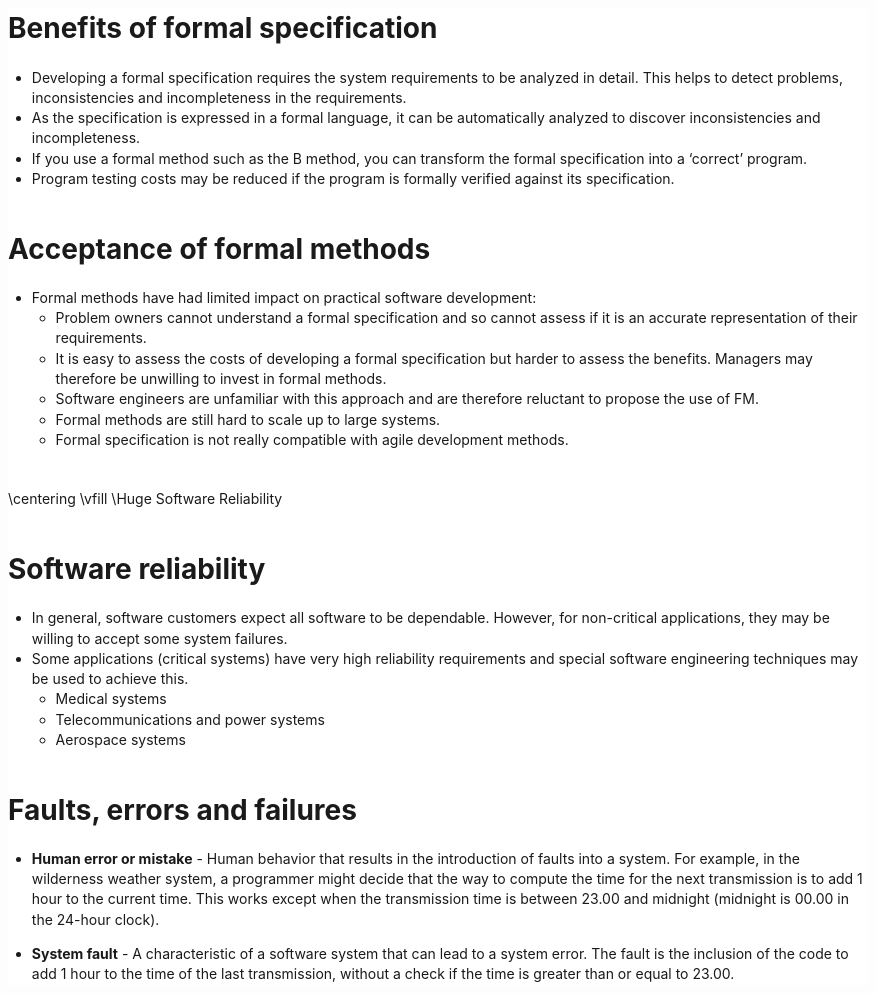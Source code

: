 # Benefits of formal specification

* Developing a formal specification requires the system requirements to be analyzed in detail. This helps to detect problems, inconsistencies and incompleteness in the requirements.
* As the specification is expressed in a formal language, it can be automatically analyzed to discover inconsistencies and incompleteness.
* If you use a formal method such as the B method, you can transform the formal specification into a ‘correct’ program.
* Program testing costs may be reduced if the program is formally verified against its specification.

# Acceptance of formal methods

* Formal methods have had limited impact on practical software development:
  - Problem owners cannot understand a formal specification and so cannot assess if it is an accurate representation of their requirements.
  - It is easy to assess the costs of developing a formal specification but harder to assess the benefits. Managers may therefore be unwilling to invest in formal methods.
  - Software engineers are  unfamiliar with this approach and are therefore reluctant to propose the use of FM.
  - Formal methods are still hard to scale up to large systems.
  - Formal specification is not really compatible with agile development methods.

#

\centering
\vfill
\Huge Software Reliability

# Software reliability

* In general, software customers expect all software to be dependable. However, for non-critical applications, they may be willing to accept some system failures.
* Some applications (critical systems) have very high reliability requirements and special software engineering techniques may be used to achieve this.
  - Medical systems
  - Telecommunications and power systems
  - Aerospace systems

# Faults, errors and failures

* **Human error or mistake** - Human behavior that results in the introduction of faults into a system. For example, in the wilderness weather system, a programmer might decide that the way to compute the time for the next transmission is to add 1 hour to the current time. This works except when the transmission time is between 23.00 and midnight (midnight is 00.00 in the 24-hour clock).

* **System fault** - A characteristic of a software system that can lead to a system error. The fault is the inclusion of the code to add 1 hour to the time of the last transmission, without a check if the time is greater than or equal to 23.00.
──────
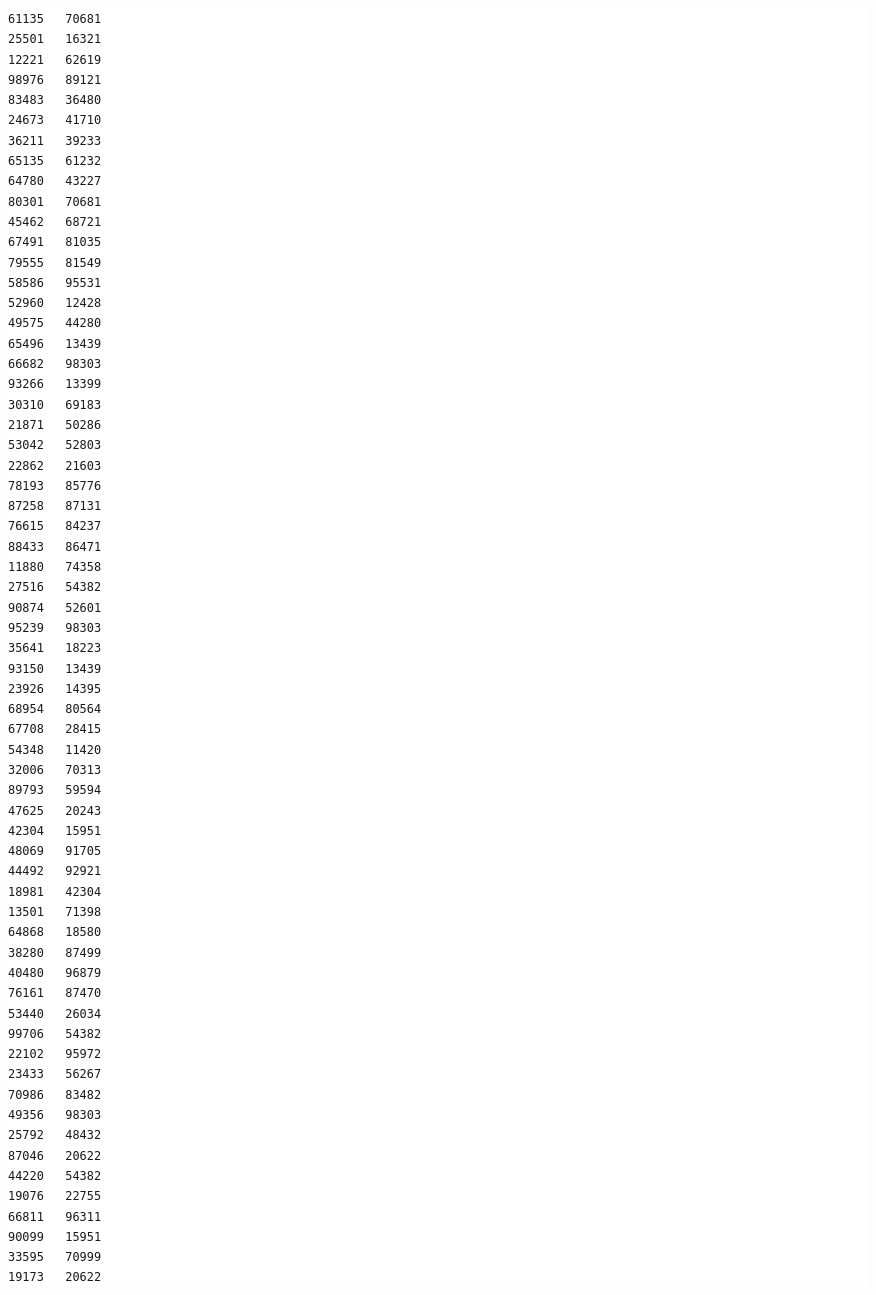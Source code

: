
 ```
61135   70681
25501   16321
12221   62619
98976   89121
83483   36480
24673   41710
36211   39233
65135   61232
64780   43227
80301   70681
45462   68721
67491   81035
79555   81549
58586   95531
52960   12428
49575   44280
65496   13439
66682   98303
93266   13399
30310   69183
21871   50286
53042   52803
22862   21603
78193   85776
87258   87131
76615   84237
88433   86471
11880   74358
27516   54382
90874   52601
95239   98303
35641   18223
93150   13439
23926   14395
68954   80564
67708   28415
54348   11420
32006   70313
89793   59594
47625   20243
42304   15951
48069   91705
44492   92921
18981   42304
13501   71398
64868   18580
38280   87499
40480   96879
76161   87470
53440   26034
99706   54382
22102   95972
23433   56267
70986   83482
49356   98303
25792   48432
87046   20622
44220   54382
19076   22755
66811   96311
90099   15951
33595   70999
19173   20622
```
──────
> _What is expected_: Look through the data above and report every line in which "failures" appears.

> _Response area_:
* In general, software customers expect all software to be dependable. However, for non-critical applications, they may be willing to accept some system failures.
# Faults, errors and failures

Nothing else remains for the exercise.